Multi-Threading FAQ

Starting with version 5.5, IDL offers a host of built-in multi-threaded algorithms for performance gains on multi-processor systems. These include many of IDL's core operators and mathematical functions, along with many image processing, array manipulation and type conversion routines. This capability allows you to harness additional CPUs to solve large numerical problems faster in IDL and ENVI.

The details of multi-threading may not be familiar to all IDL and ENVI users. Other terms such as multi-processing and distributed processing are sometimes confused with the concept of multi-threading. Further, the performance of multi-threaded programs is statistical and can depend on many factors. Here are answers to frequently-asked-questions regarding the multi-threading implementation in IDL and how it will affect your experience using IDL and ENVI.

What exactly does "multi-threading" mean?
Why was multi-threading introduced in IDL 5.5?
How do I take advantage of multi-threading in my IDL code?
What if I don't have a multi-processor system?
What routines are multi-threaded in IDL?
How does ENVI take advantage of multi-threading?
What kind of performance gains can I expect?
Under what conditions should multi-threading not be used?
What hardware should I buy?
What is planned for future enhancements to the multi-threading capability?
Why not expose threads at the IDL user level?
What about distributed processing with IDL and ENVI?
Where can I find more information on multi-threading?

What exactly does "multi-threading" mean?

Multi-threading is a way to let programs do more than one thing at a time. It is implemented within a single program running on a single system. It involves an operating system allowing programs to split tasks between multiple threads of execution. On a machine with multiple processors, these threads can execute concurrently, potentially speeding up the task significantly.

Exelis Visual Information Solutions added support for using threads internally to accelerate specific numerical computations on multi-processor systems. This is achieved through the IDL thread pool, which consists of a group of threads (excluding the main thread) that are created when IDL starts. On a system that supports N CPUs, the thread pool default is to have N-1 threads in the pool. Counting the main thread, this gives you one thread for each processor. While the thread pool sleeps, the main thread runs IDL much as it always has, as a single threaded application. When not involved in a calculation, the threads in the thread pool are inactive and consume little in the way of system resources. When IDL encounters a computation that can use the thread pool and which can benefit from parallel execution, the main thread assigns the N-1 threads of the thread pool work to do, and wakes them to run in parallel with the main thread.
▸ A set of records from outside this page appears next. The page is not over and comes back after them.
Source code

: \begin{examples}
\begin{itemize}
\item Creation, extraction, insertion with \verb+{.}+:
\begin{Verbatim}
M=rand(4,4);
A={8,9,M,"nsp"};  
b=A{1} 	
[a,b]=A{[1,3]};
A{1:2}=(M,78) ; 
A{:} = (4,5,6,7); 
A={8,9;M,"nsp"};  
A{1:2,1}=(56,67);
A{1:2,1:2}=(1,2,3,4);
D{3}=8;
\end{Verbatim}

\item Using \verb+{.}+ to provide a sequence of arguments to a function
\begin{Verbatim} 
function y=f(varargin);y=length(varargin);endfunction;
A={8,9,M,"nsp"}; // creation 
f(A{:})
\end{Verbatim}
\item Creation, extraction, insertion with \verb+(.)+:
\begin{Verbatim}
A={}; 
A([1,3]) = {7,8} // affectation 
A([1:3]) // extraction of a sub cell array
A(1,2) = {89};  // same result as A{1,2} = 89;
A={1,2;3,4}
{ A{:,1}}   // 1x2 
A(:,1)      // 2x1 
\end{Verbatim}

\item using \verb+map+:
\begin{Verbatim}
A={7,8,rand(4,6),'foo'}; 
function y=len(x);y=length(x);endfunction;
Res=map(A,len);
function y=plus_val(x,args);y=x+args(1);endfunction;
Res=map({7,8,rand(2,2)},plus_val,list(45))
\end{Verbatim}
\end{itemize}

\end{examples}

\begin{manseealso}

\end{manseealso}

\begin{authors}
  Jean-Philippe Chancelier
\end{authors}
Once the helper threads finish their tasks and go back to sleep, the main thread continues. To the user, this looks and feels like a single threaded application that simply seems to run faster.

Back to top

Why was multi-threading introduced in IDL 5.5?

Simply put, Exelis implemented multi-threading in IDL in order to allow you to harness additional CPUs to do more work in less time. Multi-processor hardware is becoming cheap and easily available, and scientific data sets continue to grow in size faster than computers can process them. Multi-processor systems offer one way to handle larger problems faster.
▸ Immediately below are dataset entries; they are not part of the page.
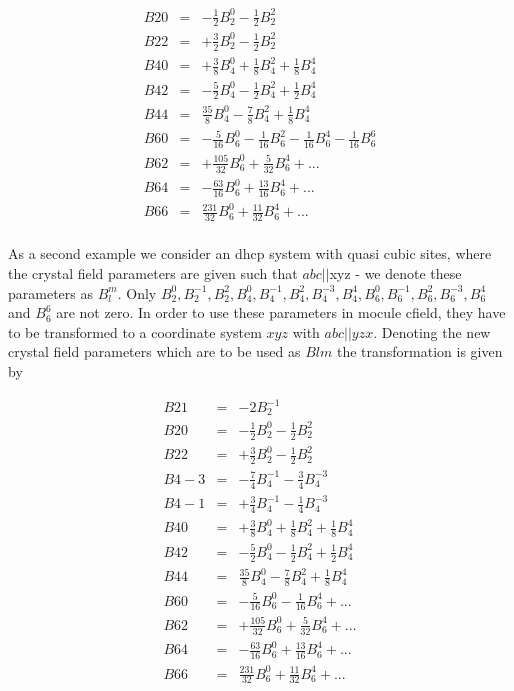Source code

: \begin{eqnarray}
 B20&=&-\frac{1}{2} B_2^0 -\frac{1}{2} B_2^2  \nonumber \\  
 B22&=&+\frac{3}{2} B_2^0 -\frac{1}{2} B_2^2  \nonumber \\
 B40&=&+\frac{3}{8} B_4^0 +\frac{1}{8} B_4^2 +\frac{1}{8} B_4^4     \nonumber \\
 B42&=&-\frac{5}{2} B_4^0 -\frac{1}{2} B_4^2 +\frac{1}{2} B_4^4    \nonumber \\
 B44&=&\frac{35}{8} B_4^0 -\frac{7}{8} B_4^2 +\frac{1}{8} B_4^4  \nonumber \\
 B60&=&-\frac{5}{16} B_6^0-\frac{1}{16} B_6^2-\frac{1}{16} B_6^4-\frac{1}{16} B_6^6  %
\nonumber \\
 B62&=&+\frac{105}{32} B_6^0+\frac{5}{32} B_6^4+...  \nonumber \\
 B64&=&-\frac{63}{16} B_6^0+\frac{13}{16} B_6^4+...  \nonumber \\
 B66&=&\frac{231}{32} B_6^0+\frac{11}{32} B_6^4+...  \nonumber \\
\end{eqnarray}

As a second example we consider an dhcp system with quasi cubic sites, where the crystal %
field parameters
are given such that  $abc||$xyz - we denote these parameters as
 $B_l^m$. Only $B_2^0,B_2^{-1},B_2^2, B_4^0,B_4^{-1},B_4^2,B_4^{-3}, B_4^4, %
B_6^0,B_6^{-1}, B_6^2,B_6^{-3}, B_6^4$ and $B_6^6$ are
 not zero. In order to use these parameters in {\prg mocule cfield}, they 
 have to be transformed to a coordinate system $xyz$ with $abc||yzx$. Denoting the new
 crystal field parameters which are to be used as $Blm$ the transformation
 is given by 
 
\begin{eqnarray}
 B21&=&-2B_2^{-1}  \nonumber \\  
 B20&=&-\frac{1}{2} B_2^0 -\frac{1}{2} B_2^2  \nonumber \\  
 B22&=&+\frac{3}{2} B_2^0 -\frac{1}{2} B_2^2  \nonumber \\
 B4-3&=&-\frac{7}{4} B_4^{-1} -\frac{3}{4} B_4^{-3}  \nonumber \\
 B4-1&=&+\frac{3}{4} B_4^{-1} -\frac{1}{4} B_4^{-3}  \nonumber \\
 B40&=&+\frac{3}{8} B_4^0 +\frac{1}{8} B_4^2 +\frac{1}{8} B_4^4     \nonumber \\
 B42&=&-\frac{5}{2} B_4^0 -\frac{1}{2} B_4^2 +\frac{1}{2} B_4^4    \nonumber \\
 B44&=&\frac{35}{8} B_4^0 -\frac{7}{8} B_4^2 +\frac{1}{8} B_4^4  \nonumber \\
 B60&=&-\frac{5}{16} B_6^0-\frac{1}{16} B_6^4+...  \nonumber \\
 B62&=&+\frac{105}{32} B_6^0+\frac{5}{32} B_6^4+...  \nonumber \\
 B64&=&-\frac{63}{16} B_6^0+\frac{13}{16} B_6^4+...  \nonumber \\
 B66&=&\frac{231}{32} B_6^0+\frac{11}{32} B_6^4+...  \nonumber \\
\end{eqnarray}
The multi-threading capability applies to binary and unary operators, many core mathematical functions, and a number of image processing, array manipulation and type conversion routines. These computations are threaded transparently, providing an immediate and measurable benefit without requiring any special effort on your part.

Back to top

How do I take advantage of multi-threading in my IDL code?

It is not necessary to learn any new skills or rewrite your existing code to take advantage of multi-threading in IDL. When IDL encounters a computation that is able to use the thread pool, it decides whether to employ the thread pool to speed up the computation. This is based on the availability of multiple CPUs in the current system as well as on the number of data elements in the input array. Because there are certain situations in which multi-threading may not be desirable, you can control the use of the thread pool through both a global system variable and standard keywords that apply to individual function calls. See the Building IDL Applications documentation for more information on controlling the IDL thread pool.

Back to top

If I don't have a multi-processor system, will changes made in IDL to implement multi-threading affect me?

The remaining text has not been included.